*** Begin section ***

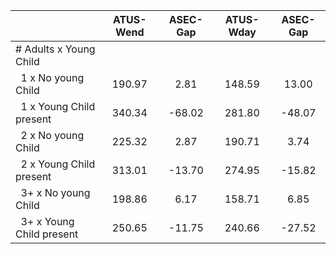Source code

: 
|                      |    ATUS-Wend |     ASEC-Gap |    ATUS-Wday |     ASEC-Gap |
| -------------------- | :----------: | :----------: | :----------: | :----------: |
| # Adults x Young Child |              |              |              |              |
| &nbsp;&nbsp;1 x No young Child |       190.97 |         2.81 |       148.59 |        13.00 |
| &nbsp;&nbsp;1 x Young Child present |       340.34 |       -68.02 |       281.80 |       -48.07 |
| &nbsp;&nbsp;2 x No young Child |       225.32 |         2.87 |       190.71 |         3.74 |
| &nbsp;&nbsp;2 x Young Child present |       313.01 |       -13.70 |       274.95 |       -15.82 |
| &nbsp;&nbsp;3+ x No young Child |       198.86 |         6.17 |       158.71 |         6.85 |
| &nbsp;&nbsp;3+ x Young Child present |       250.65 |       -11.75 |       240.66 |       -27.52 |

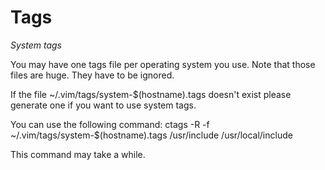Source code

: Tags
====

*System tags*

You may have one tags file per operating system you use. 
Note that those files are huge. They have to be ignored.

If the file ~/.vim/tags/system-$(hostname).tags doesn't exist please generate one if you want to use system tags.

You can use the following command:
    ctags -R -f ~/.vim/tags/system-$(hostname).tags /usr/include /usr/local/include

This command may take a while.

*** End section ***

◆ **What you need to do**: Restate the records above word for word. Skip every picture.

◆ **Problem solution**:
Source code

: 
|                      |    ATUS-Wend |     ASEC-Gap |    ATUS-Wday |     ASEC-Gap |
| -------------------- | :----------: | :----------: | :----------: | :----------: |
| # Adults x Young Child |              |              |              |              |
| &nbsp;&nbsp;1 x No young Child |       190.97 |         2.81 |       148.59 |        13.00 |
| &nbsp;&nbsp;1 x Young Child present |       340.34 |       -68.02 |       281.80 |       -48.07 |
| &nbsp;&nbsp;2 x No young Child |       225.32 |         2.87 |       190.71 |         3.74 |
| &nbsp;&nbsp;2 x Young Child present |       313.01 |       -13.70 |       274.95 |       -15.82 |
| &nbsp;&nbsp;3+ x No young Child |       198.86 |         6.17 |       158.71 |         6.85 |
| &nbsp;&nbsp;3+ x Young Child present |       250.65 |       -11.75 |       240.66 |       -27.52 |

Source code

: Tags
====

*System tags*

You may have one tags file per operating system you use. 
Note that those files are huge. They have to be ignored.

If the file ~/.vim/tags/system-$(hostname).tags doesn't exist please generate one if you want to use system tags.

You can use the following command:
    ctags -R -f ~/.vim/tags/system-$(hostname).tags /usr/include /usr/local/include

This command may take a while.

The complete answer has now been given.